5.33/2.15	YES
5.33/2.18	proof of /export/starexec/sandbox/benchmark/theBenchmark.xml
5.33/2.18	# AProVE Commit ID: 48fb2092695e11cc9f56e44b17a92a5f88ffb256 marcel 20180622 unpublished dirty
5.33/2.18	
5.33/2.18	
5.33/2.18	Termination of the given RelTRS could be proven:
5.33/2.18	
5.33/2.18	(0) RelTRS
5.33/2.18	(1) RelTRS Reverse [EQUIVALENT, 0 ms]
5.33/2.18	(2) RelTRS
5.33/2.18	(3) RelTRSRRRProof [EQUIVALENT, 165 ms]
5.33/2.18	(4) RelTRS
5.33/2.18	(5) RIsEmptyProof [EQUIVALENT, 0 ms]
5.33/2.18	(6) YES
5.33/2.18	
5.33/2.18	
5.33/2.18	----------------------------------------
5.33/2.18	
5.33/2.18	(0)
5.33/2.18	Obligation:
5.33/2.18	Relative term rewrite system:
5.33/2.18	The relative TRS consists of the following R rules:
5.33/2.18	
5.33/2.18	   a(b(a(x1))) -> a(b(b(a(x1))))
5.33/2.18	
5.33/2.18	The relative TRS consists of the following S rules:
5.33/2.18	
5.33/2.18	   b(x1) -> b(b(b(x1)))
5.33/2.18	
5.33/2.18	
5.33/2.18	----------------------------------------
5.33/2.18	
5.33/2.18	(1) RelTRS Reverse (EQUIVALENT)

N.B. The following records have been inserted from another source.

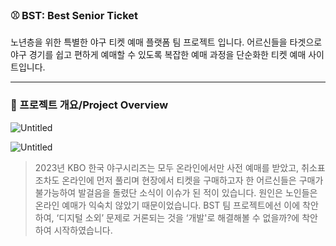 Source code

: ### ⚾️ BST: Best Senior Ticket

노년층을 위한 특별한 야구 티켓 예매 플랫폼 팀 프로젝트 입니다. 어르신들을 타겟으로 야구 경기를 쉽고 편하게 예매할 수 있도록 복잡한 예매 과정을 단순화한 티켓 예매 사이트입니다.

---

### 🧾 프로젝트 개요/Project Overview

![Untitled](https://prod-files-secure.s3.us-west-2.amazonaws.com/52c6f85f-3ddd-4805-b994-582e95cc9c9c/d3bced42-2dbc-4bb2-9c80-1ddf36aafe2c/Untitled.png)

![Untitled](https://prod-files-secure.s3.us-west-2.amazonaws.com/52c6f85f-3ddd-4805-b994-582e95cc9c9c/01596257-7a03-4825-8fa4-362f5433e785/Untitled.png)

> 2023년 KBO 한국 야구시리즈는 모두 온라인에서만 사전 예매를 받았고, 취소표 조차도 온라인에 먼저 풀리며 현장에서 티켓을 구매하고자 한 어르신들은 구매가 불가능하여 발걸음을 돌렸단 소식이 이슈가 된 적이 있습니다.
원인은 노인들은 온라인 예매가 익숙치 않았기 때문이었습니다. BST 팀 프로젝트에선 이에 착안하여, ‘디지털 소외’ 문제로 거론되는 것을 ‘개발'로 해결해볼 수 없을까?에 착안하여 시작하였습니다.
>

5.33/2.18	We have reversed the following relative TRS [REVERSE]:
5.33/2.18	The set of rules R is 
5.33/2.18	   a(b(a(x1))) -> a(b(b(a(x1))))
5.33/2.18	
5.33/2.18	The set of rules S is 
5.33/2.18	   b(x1) -> b(b(b(x1)))
5.33/2.18	
5.33/2.18	We have obtained the following relative TRS:
5.33/2.18	The set of rules R is 
5.33/2.18	   a(b(a(x1))) -> a(b(b(a(x1))))
5.33/2.18	
5.33/2.18	The set of rules S is 
5.33/2.18	   b(x1) -> b(b(b(x1)))
5.33/2.18	
5.33/2.18	
5.33/2.18	----------------------------------------
5.33/2.18	
5.33/2.18	(2)
5.33/2.18	Obligation:
5.33/2.18	Relative term rewrite system:
5.33/2.18	The relative TRS consists of the following R rules:
5.33/2.18	
5.33/2.18	   a(b(a(x1))) -> a(b(b(a(x1))))
5.33/2.18	
5.33/2.18	The relative TRS consists of the following S rules:
5.33/2.18	
5.33/2.18	   b(x1) -> b(b(b(x1)))
5.33/2.18	
5.33/2.18	
5.33/2.18	----------------------------------------
5.33/2.18	
5.33/2.18	(3) RelTRSRRRProof (EQUIVALENT)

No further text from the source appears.